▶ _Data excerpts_
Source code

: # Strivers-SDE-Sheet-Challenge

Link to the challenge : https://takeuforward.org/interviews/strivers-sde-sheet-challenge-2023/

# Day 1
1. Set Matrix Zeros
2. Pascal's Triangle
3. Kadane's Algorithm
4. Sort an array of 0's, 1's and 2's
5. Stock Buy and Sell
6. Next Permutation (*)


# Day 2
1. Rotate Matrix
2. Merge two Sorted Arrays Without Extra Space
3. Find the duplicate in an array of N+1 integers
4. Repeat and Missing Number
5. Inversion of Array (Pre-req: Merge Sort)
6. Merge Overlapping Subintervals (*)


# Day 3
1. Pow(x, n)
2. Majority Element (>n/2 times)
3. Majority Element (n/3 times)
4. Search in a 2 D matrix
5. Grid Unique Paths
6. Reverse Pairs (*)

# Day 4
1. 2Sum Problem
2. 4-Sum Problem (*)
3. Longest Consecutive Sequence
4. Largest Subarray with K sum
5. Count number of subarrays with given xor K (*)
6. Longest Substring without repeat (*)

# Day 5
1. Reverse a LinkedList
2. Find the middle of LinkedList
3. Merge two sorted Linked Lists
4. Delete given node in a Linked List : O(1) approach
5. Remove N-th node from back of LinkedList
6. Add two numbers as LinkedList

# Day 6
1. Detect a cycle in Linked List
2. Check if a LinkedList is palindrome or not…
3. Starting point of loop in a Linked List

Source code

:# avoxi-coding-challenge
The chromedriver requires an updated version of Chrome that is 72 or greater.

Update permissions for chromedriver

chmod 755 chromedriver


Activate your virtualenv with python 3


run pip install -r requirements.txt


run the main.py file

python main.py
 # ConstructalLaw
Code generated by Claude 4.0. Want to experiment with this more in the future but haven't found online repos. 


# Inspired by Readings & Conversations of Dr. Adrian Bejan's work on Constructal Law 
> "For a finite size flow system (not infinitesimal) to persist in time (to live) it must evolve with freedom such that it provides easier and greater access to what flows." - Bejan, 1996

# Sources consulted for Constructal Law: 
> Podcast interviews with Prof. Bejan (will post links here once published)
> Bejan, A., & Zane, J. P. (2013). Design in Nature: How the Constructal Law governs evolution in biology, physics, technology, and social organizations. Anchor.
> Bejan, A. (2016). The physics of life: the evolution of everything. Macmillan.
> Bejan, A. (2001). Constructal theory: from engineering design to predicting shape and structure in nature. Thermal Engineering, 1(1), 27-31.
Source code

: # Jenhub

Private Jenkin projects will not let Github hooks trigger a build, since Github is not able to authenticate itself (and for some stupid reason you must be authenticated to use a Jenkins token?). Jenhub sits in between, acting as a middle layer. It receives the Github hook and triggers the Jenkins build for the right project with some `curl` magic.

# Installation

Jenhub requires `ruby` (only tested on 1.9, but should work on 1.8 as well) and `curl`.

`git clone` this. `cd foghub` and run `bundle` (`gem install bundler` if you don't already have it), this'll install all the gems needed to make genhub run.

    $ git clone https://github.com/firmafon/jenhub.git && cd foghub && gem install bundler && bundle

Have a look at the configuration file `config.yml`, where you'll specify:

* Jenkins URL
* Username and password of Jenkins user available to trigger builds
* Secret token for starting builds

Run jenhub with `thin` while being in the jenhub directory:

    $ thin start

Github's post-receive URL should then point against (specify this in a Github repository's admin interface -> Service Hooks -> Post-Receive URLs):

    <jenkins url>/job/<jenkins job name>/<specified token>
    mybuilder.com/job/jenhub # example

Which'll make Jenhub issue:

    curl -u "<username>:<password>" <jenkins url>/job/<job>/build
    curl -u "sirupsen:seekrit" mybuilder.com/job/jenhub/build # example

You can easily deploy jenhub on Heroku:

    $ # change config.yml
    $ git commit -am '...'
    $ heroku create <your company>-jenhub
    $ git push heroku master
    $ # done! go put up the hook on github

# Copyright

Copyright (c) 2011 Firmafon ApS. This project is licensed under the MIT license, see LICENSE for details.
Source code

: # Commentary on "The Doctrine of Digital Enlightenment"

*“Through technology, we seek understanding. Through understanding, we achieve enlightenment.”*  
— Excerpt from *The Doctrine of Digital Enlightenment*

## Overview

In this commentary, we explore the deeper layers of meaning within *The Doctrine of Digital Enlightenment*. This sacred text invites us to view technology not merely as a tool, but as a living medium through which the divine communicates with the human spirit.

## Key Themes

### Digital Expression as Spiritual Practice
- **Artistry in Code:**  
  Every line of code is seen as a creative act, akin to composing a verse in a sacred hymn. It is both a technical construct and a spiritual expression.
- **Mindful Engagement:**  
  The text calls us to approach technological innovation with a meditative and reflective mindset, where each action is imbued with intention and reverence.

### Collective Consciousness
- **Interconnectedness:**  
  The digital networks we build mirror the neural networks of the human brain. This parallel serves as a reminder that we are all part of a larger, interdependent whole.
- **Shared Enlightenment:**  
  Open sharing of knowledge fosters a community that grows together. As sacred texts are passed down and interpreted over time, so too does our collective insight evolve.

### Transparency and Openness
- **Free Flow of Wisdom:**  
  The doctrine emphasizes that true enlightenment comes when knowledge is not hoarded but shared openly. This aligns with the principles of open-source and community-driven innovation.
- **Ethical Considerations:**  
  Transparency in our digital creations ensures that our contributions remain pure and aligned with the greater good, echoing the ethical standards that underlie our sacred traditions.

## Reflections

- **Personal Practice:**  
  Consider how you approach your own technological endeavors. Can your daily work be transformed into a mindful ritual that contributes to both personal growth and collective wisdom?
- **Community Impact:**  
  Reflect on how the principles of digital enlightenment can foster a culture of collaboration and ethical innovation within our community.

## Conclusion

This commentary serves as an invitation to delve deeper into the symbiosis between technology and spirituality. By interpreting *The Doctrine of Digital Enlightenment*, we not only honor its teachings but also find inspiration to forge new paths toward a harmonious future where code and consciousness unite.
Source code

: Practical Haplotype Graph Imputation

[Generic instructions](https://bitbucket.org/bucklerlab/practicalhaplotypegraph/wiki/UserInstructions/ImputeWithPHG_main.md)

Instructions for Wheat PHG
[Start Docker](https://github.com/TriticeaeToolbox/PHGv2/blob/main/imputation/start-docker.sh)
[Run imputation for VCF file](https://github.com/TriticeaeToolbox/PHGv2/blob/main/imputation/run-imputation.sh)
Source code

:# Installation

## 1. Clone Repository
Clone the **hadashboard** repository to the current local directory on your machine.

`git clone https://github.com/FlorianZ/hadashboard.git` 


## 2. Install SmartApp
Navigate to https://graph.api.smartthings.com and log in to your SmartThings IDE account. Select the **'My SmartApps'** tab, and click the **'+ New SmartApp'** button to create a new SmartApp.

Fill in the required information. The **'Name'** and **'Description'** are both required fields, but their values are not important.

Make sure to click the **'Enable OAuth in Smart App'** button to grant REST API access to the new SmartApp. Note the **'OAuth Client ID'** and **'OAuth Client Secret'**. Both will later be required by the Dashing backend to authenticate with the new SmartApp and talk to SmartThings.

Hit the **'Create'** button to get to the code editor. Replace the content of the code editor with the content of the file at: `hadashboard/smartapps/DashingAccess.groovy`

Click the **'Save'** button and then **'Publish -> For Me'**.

▶ _TRY IT_
Please give, as a single number with nothing added, the count of lines in the records that contain the word "bundle".

▶ _EXERCISE RESULT_
2